Reflections on society, politics and nature XV

Continued from previous posts…. These posts are collections of brief notes on society, politics, and nature.

Spending time nature. This is something many have written about so I’ll just say a few words. Since I was little, I have spent time at a family cabin on a lake in the forest outside of Oslo. (The area is on track to become a national park.)

The cabin is without running water and electricity (apart from a small solar panel to charge phones and iPads). We get the water from the lake, the firewood from the forest, cook food with gas we bring with us, and heat the cabin with one of two fireplaces.

When I go there, I notice it takes a few days to “land” and that continues to deepen the longer I stay. There is a sense of gradually becoming part of the place and nature.

When I am there, I inevitably become very aware of resource use. I need to plan what food to bring and for how many days. I tend to eat fresh foods first and then, after a week or so, have more of the lasting foods to eat. I notice the effects of the different foods on my body.

During the summer, even when the temperature gets over 30 degrees Celcius, there is never a problem with the heat. If I get hot in the sun or from physical activity, I cool off in the lake. And the cabin stays cool due to the breeze, open doors and windows, and the shade from the trees.

Early and late summer – when they days are warm and the nights cool – I warm the cabin during the day by opening doors and windows, and trap it during the night.

The rest of the year, when I need to heat the indoor space, I separate the cabin into heat zones.
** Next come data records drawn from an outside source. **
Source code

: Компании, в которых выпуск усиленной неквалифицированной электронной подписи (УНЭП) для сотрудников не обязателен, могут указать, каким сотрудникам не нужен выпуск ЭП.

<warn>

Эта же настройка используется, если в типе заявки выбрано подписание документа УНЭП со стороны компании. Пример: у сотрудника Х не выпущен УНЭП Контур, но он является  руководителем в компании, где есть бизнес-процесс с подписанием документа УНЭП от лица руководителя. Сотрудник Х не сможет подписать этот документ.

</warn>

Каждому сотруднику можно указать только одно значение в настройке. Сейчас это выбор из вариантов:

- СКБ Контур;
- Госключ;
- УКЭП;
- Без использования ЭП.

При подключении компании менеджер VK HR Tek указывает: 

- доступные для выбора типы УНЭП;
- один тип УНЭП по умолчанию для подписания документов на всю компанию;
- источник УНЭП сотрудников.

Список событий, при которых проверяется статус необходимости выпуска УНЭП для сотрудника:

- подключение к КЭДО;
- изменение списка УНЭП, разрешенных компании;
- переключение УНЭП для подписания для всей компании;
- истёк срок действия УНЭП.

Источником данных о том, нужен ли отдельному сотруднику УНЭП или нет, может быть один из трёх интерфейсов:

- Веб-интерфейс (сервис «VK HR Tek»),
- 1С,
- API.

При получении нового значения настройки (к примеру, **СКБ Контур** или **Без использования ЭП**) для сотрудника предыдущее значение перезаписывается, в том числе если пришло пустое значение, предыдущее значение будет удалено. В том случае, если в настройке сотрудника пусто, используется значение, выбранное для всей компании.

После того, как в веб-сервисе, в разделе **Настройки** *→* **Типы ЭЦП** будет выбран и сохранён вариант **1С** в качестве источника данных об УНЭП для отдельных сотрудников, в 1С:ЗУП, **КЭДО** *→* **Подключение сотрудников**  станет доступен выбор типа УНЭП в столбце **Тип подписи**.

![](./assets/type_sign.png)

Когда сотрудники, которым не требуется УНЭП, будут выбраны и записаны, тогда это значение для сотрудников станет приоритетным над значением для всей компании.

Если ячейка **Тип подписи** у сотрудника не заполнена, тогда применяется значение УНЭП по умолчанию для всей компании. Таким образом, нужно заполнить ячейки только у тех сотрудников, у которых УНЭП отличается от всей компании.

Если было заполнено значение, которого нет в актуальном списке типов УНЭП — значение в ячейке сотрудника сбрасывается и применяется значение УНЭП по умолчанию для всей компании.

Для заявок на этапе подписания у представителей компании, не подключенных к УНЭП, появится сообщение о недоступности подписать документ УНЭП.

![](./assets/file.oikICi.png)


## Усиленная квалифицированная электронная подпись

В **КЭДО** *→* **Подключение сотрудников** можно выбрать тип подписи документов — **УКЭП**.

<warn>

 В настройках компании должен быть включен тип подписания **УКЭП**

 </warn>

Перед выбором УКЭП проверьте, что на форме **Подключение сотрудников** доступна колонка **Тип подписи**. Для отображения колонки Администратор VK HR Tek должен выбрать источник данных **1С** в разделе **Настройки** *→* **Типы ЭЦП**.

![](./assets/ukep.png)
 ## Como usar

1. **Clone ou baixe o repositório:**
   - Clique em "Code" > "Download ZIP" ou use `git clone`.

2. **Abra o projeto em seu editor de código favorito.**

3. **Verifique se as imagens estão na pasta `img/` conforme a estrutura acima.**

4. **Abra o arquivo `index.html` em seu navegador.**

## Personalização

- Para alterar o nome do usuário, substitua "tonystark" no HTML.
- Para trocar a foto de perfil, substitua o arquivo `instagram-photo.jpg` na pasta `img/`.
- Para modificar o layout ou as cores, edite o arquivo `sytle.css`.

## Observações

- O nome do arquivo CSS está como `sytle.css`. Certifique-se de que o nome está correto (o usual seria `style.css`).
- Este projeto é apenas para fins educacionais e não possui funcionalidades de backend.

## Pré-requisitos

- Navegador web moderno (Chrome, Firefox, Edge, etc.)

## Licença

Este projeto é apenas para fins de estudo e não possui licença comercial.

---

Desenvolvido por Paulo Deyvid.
I mostly spend time in the new living room, and use the fireplace there since it’s a good heat sink (the stones and brick stores heat and gradually releases it even after the fire is out). I close off the room and allow the other parts of the cabin to stay cooler. The kitchen warms up from cooking. (On early cold mornings, I sometimes eat and read in the kitchen since it’s warmer.)

When I go to get firewood, I typically take the rowboat and go to one of the three or four places where I know there are beaver-houses. There, close to the lake, I find birch trees felled by the beavers. They do the initial work, eat the bark and leaves, and I take the trunks they are done with, bring them back to the cabin, and cut them up for firewood. It feels like a nice partnership with the beavers, although they don’t get that much out of it.

I also notice what they say about firewood warming three times: When I collect the wood. When I cut and split it. And when I burn it.

In early and late summer, I tend to go to bed when it gets dark and wake up when the sun comes up. This changes other times of year since the sun is up 18 hours a day during the summer and only six in the winter.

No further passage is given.